PRIDE AND PREJUDICE, 2005
Directed by Joe Wright
Adapted from Jane Austen’s novel
Keira Knightly, Matthew Macfadyn, Carey Mulligan, Rosamund Pike, Rupert Friend, Simon Woods, Brenda Blethyn, Judy Dench, Donald Sutherland, Tom Hollander

This all star cast does an excellent job with Austen’s tale of snobbish folks whose disdain for people perceived to be of lesser status is withering. Five girls, almost all of marriageable age, are stage managed by their fussbudgety mother (Blethyn) in an effort to find a suitable match. Knightly as Elizabeth Bennet is very effective as the stubborn, frank, and independent second oldest daughter and father’s favorite (Sutherland). She has a piquant and intelligent quality about her that is very interesting to watch. Mr. Darcy (Macfadyn), is initially hostile and rude, and then eventually begins to see the light. There is a similar scene here to one in Persusasion when a gentleman caller arrives and everyone swirls around to clean the room and arrange themselves in artful poses — decorously reading a book, sewing on ribbons, and contemplating nature through the window — presumably to emphasize the image of calm, restorative occupation.
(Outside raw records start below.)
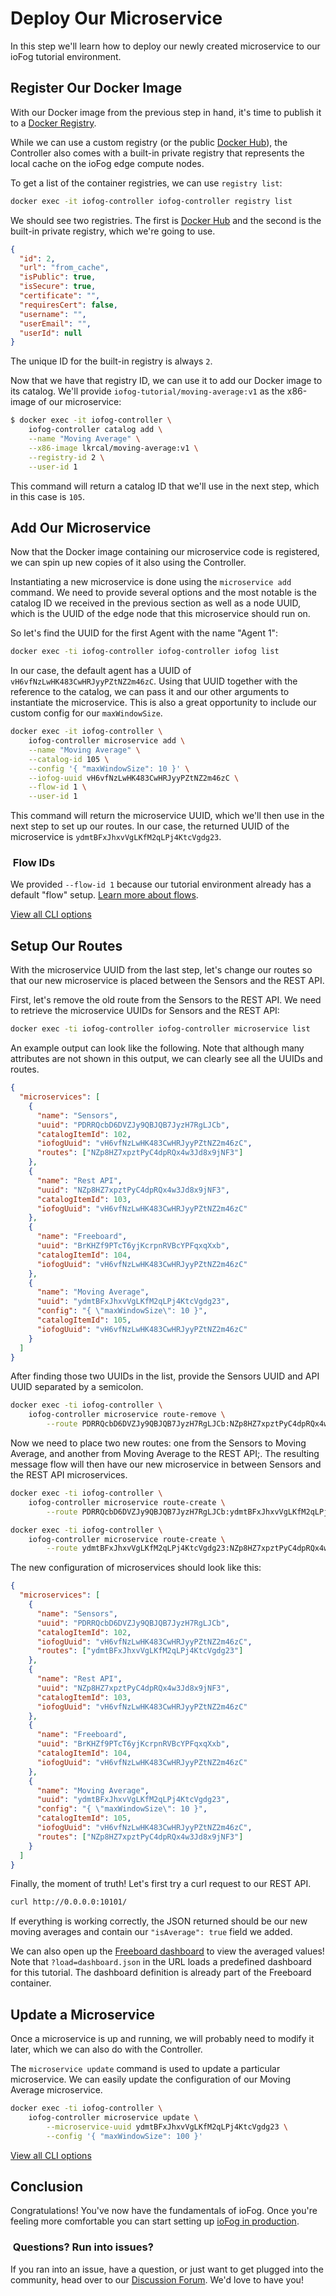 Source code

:# Deploy Our Microservice

In this step we'll learn how to deploy our newly created microservice to our ioFog tutorial environment.

## Register Our Docker Image

With our Docker image from the previous step in hand, it's time to publish it to a [Docker Registry](https://docs.docker.com/registry/).

While we can use a custom registry (or the public [Docker Hub](https://hub.docker.com/)), the Controller also comes with a built-in private registry that represents the local cache on the ioFog edge compute nodes.

To get a list of the container registries, we can use `registry list`:

```bash
docker exec -it iofog-controller iofog-controller registry list
```

We should see two registries. The first is [Docker Hub](https://hub.docker.com/) and the second is the built-in private registry, which we're going to use.

```json
{
  "id": 2,
  "url": "from_cache",
  "isPublic": true,
  "isSecure": true,
  "certificate": "",
  "requiresCert": false,
  "username": "",
  "userEmail": "",
  "userId": null
}
```

The unique ID for the built-in registry is always `2`.

Now that we have that registry ID, we can use it to add our Docker image to its catalog. We'll provide `iofog-tutorial/moving-average:v1` as the x86-image of our microservice:

```bash
$ docker exec -it iofog-controller \
    iofog-controller catalog add \
    --name "Moving Average" \
    --x86-image lkrcal/moving-average:v1 \
    --registry-id 2 \
    --user-id 1
```

This command will return a catalog ID that we'll use in the next step, which in this case is `105`.

## Add Our Microservice

Now that the Docker image containing our microservice code is registered, we can spin up new copies of it also using the Controller.

Instantiating a new microservice is done using the `microservice add` command. We need to provide several options and the most notable is the catalog ID we received in the previous section as well as a node UUID, which is the UUID of the edge node that this microservice should run on.

So let's find the UUID for the first Agent with the name "Agent 1":

```bash
docker exec -ti iofog-controller iofog-controller iofog list
```

In our case, the default agent has a UUID of `vH6vfNzLwHK483CwHRJyyPZtNZ2m46zC`. Using that UUID together with the reference to the catalog, we can pass it and our other arguments to instantiate the microservice. This is also a great opportunity to include our custom config for our `maxWindowSize`.

```bash
docker exec -it iofog-controller \
    iofog-controller microservice add \
    --name "Moving Average" \
    --catalog-id 105 \
    --config '{ "maxWindowSize": 10 }' \
    --iofog-uuid vH6vfNzLwHK483CwHRJyyPZtNZ2m46zC \
    --flow-id 1 \
    --user-id 1
```

This command will return the microservice UUID, which we'll then use in the next step to set up our routes. In our case, the returned UUID of the microservice is `ydmtBFxJhxvVgLKfM2qLPj4KtcVgdg23`.

<aside class="notifications note">
  <h3><img src="/images/icos/ico-note.svg" alt=""> Flow IDs</h3>
  <p>We provided <code class="language-text">--flow-id 1</code> because our tutorial environment already has a default "flow" setup. <a href="../controllers/cli-usage.html#flow">Learn more about flows</a>.</p>
</aside>

[View all CLI options](../controllers/cli-usage.html#microservice)

## Setup Our Routes

With the microservice UUID from the last step, let's change our routes so that our new microservice is placed between the Sensors and the REST API.

First, let's remove the old route from the Sensors to the REST API. We need to retrieve the microservice UUIDs for Sensors and the REST API:

```bash
docker exec -ti iofog-controller iofog-controller microservice list
```

An example output can look like the following. Note that although many attributes are not shown in this output, we can clearly see all the UUIDs and routes.

```json
{
  "microservices": [
    {
      "name": "Sensors",
      "uuid": "PDRRQcbD6DVZJy9QBJQB7JyzH7RgLJCb",
      "catalogItemId": 102,
      "iofogUuid": "vH6vfNzLwHK483CwHRJyyPZtNZ2m46zC",
      "routes": ["NZp8HZ7xpztPyC4dpRQx4w3Jd8x9jNF3"]
    },
    {
      "name": "Rest API",
      "uuid": "NZp8HZ7xpztPyC4dpRQx4w3Jd8x9jNF3",
      "catalogItemId": 103,
      "iofogUuid": "vH6vfNzLwHK483CwHRJyyPZtNZ2m46zC"
    },
    {
      "name": "Freeboard",
      "uuid": "BrKHZf9PTcT6yjKcrpnRVBcYPFqxqXxb",
      "catalogItemId": 104,
      "iofogUuid": "vH6vfNzLwHK483CwHRJyyPZtNZ2m46zC"
    },
    {
      "name": "Moving Average",
      "uuid": "ydmtBFxJhxvVgLKfM2qLPj4KtcVgdg23",
      "config": "{ \"maxWindowSize\": 10 }",
      "catalogItemId": 105,
      "iofogUuid": "vH6vfNzLwHK483CwHRJyyPZtNZ2m46zC"
    }
  ]
}
```

After finding those two UUIDs in the list, provide the Sensors UUID and API UUID separated by a semicolon.

```bash
docker exec -ti iofog-controller \
    iofog-controller microservice route-remove \
        --route PDRRQcbD6DVZJy9QBJQB7JyzH7RgLJCb:NZp8HZ7xpztPyC4dpRQx4w3Jd8x9jNF3
```

Now we need to place two new routes: one from the Sensors to Moving Average, and another from Moving Average to the REST API;\. The resulting message flow will then have our new microservice in between Sensors and the REST API microservices.

```bash
docker exec -ti iofog-controller \
    iofog-controller microservice route-create \
        --route PDRRQcbD6DVZJy9QBJQB7JyzH7RgLJCb:ydmtBFxJhxvVgLKfM2qLPj4KtcVgdg23

docker exec -ti iofog-controller \
    iofog-controller microservice route-create \
        --route ydmtBFxJhxvVgLKfM2qLPj4KtcVgdg23:NZp8HZ7xpztPyC4dpRQx4w3Jd8x9jNF3
```

The new configuration of microservices should look like this:

```json
{
  "microservices": [
    {
      "name": "Sensors",
      "uuid": "PDRRQcbD6DVZJy9QBJQB7JyzH7RgLJCb",
      "catalogItemId": 102,
      "iofogUuid": "vH6vfNzLwHK483CwHRJyyPZtNZ2m46zC",
      "routes": ["ydmtBFxJhxvVgLKfM2qLPj4KtcVgdg23"]
    },
    {
      "name": "Rest API",
      "uuid": "NZp8HZ7xpztPyC4dpRQx4w3Jd8x9jNF3",
      "catalogItemId": 103,
      "iofogUuid": "vH6vfNzLwHK483CwHRJyyPZtNZ2m46zC"
    },
    {
      "name": "Freeboard",
      "uuid": "BrKHZf9PTcT6yjKcrpnRVBcYPFqxqXxb",
      "catalogItemId": 104,
      "iofogUuid": "vH6vfNzLwHK483CwHRJyyPZtNZ2m46zC"
    },
    {
      "name": "Moving Average",
      "uuid": "ydmtBFxJhxvVgLKfM2qLPj4KtcVgdg23",
      "config": "{ \"maxWindowSize\": 10 }",
      "catalogItemId": 105,
      "iofogUuid": "vH6vfNzLwHK483CwHRJyyPZtNZ2m46zC",
      "routes": ["NZp8HZ7xpztPyC4dpRQx4w3Jd8x9jNF3"]
    }
  ]
}
```

Finally, the moment of truth! Let's first try a curl request to our REST API.

```bash
curl http://0.0.0.0:10101/
```

If everything is working correctly, the JSON returned should be our new moving averages and contain our `"isAverage": true` field we added.

We can also open up the [Freeboard dashboard](http://localhost:10102/?load=dashboard.json) to view the averaged values! Note that `?load=dashboard.json` in the URL loads a predefined dashboard for this tutorial. The dashboard definition is already part of the Freeboard container.

## Update a Microservice

Once a microservice is up and running, we will probably need to modify it later, which we can also do with the Controller.

The `microservice update` command is used to update a particular microservice. We can easily update the configuration of our Moving Average microservice.

```bash
docker exec -ti iofog-controller \
    iofog-controller microservice update \
        --microservice-uuid ydmtBFxJhxvVgLKfM2qLPj4KtcVgdg23 \
        --config '{ "maxWindowSize": 100 }'
```

[View all CLI options](../controllers/cli-usage.html#microservice)

## Conclusion

Congratulations! You've now have the fundamentals of ioFog. Once you're feeling more comfortable you can start setting up [ioFog in production](../getting-started/setup-your-controllers.html).

<aside class="notifications note">
  <h3><img src="/images/icos/ico-note.svg" alt=""> Questions? Run into issues?</h3>
  <p>If you ran into an issue, have a question, or just want to get plugged into the community, head over to our <a href="https://discuss.iofog.org/">Discussion Forum</a>. We'd love to have you!</p>
</aside>
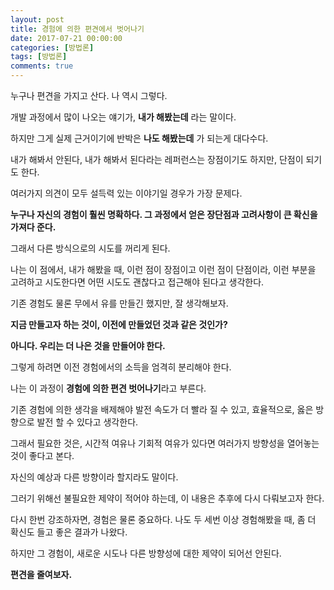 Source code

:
 ```yaml
---
layout: post
title: 경험에 의한 편견에서 벗어나기
date: 2017-07-21 00:00:00
categories: [방법론]
tags: [방법론]
comments: true
---
```


누구나 편견을 가지고 산다.
나 역시 그렇다.

개발 과정에서 많이 나오는 얘기가, **내가 해봤는데** 라는 말이다.

하지만 그게 실제 근거이기에 반박은 **나도 해봤는데** 가 되는게 대다수다.

내가 해봐서 안된다, 내가 해봐서 된다라는 레퍼런스는 장점이기도 하지만, 단점이 되기도 한다.

여러가지 의견이 모두 설득력 있는 이야기일 경우가 가장 문제다.

**누구나 자신의 경험이 훨씬 명확하다. 그 과정에서 얻은 장단점과 고려사항이 큰 확신을 가져다 준다.**

그래서 다른 방식으로의 시도를 꺼리게 된다.

나는 이 점에서, 내가 해봤을 때, 이런 점이 장점이고 이런 점이 단점이라, 이런 부분을 고려하고 시도한다면 어떤 시도도 괜찮다고 접근해야 된다고 생각한다.

기존 경험도 물론 무에서 유를 만들긴 했지만, 잘 생각해보자.

**지금 만들고자 하는 것이, 이전에 만들었던 것과 같은 것인가?**

**아니다. 우리는 더 나은 것을 만들어야 한다.**

그렇게 하려면 이전 경험에서의 소득을 엄격히 분리해야 한다.


나는 이 과정이 **경험에 의한 편견 벗어나기**라고 부른다.

기존 경험에 의한 생각을 배제해야 발전 속도가 더 빨라 질 수 있고, 효율적으로, 옳은 방향으로 발전 할 수 있다고 생각한다.


그래서 필요한 것은, 시간적 여유나 기회적 여유가 있다면 여러가지 방향성을 열어놓는 것이 좋다고 본다.

자신의 예상과 다른 방향이라 할지라도 말이다.

그러기 위해선 불필요한 제약이 적어야 하는데, 이 내용은 추후에 다시 다뤄보고자 한다.


다시 한번 강조하자면, 경험은 물론 중요하다. 나도 두 세번 이상 경험해봤을 때, 좀 더 확신도 들고 좋은 결과가 나왔다.

하지만 그 경험이, 새로운 시도나 다른 방향성에 대한 제약이 되어선 안된다.

**편견을 줄여보자.**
To throw in a non-Jane Austen example, I was highly entertained by the 1991 movie, Impromptu, which has a good cast and describes the various bohemian friends and relationships of George Sand.

IMPROMPTU, 1991
Directed by James Lapine
Judy Davis, Hugh Grant, Emma Thompson, Julian Sands, Ralph Brown, Mandy Patinkin, Bernadette Peters

Don’t watch this to think you’ll learn much about George Sand’s work, but you will get an idea of her forceful character, courage and disinclination to submit to 19th century standards for women. She smoked in public, she wore men’s clothes and she had many lovers. Judy Davis brings her to life as a woman ahead of her time. It is a lighthearted look at a group of talented, bohemian friends swanning around country estates — Grant as Chopin, Patinkin as Alfred de Musset, Sands as Franz Liszt, Brown as Eugene Delacroix, Thompson as the Duchess, and Peters as Marie d’Agoult — and the social climbers who court them. Grant is quite astonishing since he plays the frail, tubercular, seemingly sexless musician without his usual befuddled mannerisms and gentle leers. And there are duels at dawn!

Can too much fantasy jeopardize your grip on reality? Probably not. My preference is always for realistic portrayals, but the calming aspect of watching Suits, Gray’s Anatomy, movie versions of Jane Austen or any other period piece is needed at certain times to calm the mind and spirit. At the moment, my preferred form of escapism is reading or listening to English writer Anne Perry’s detective novels (the William Monk series), set in mid-19th century London. Her knowledgeable, detailed descriptions of the English class system and its intricate customs, the legal system, the state of medical and health conditions, and her descriptions of Crimean War battlefield conditions are addictive. (Anne Perry published 102 novels before her death in 2023. When she was 15 and living in New Zealand, she and a friend murdered the friend’s mother. They each served 5 years in prison for the crime. Perry returned to England, assumed a new name, and started writing after a stint as an airline stewardess. A complicated woman.)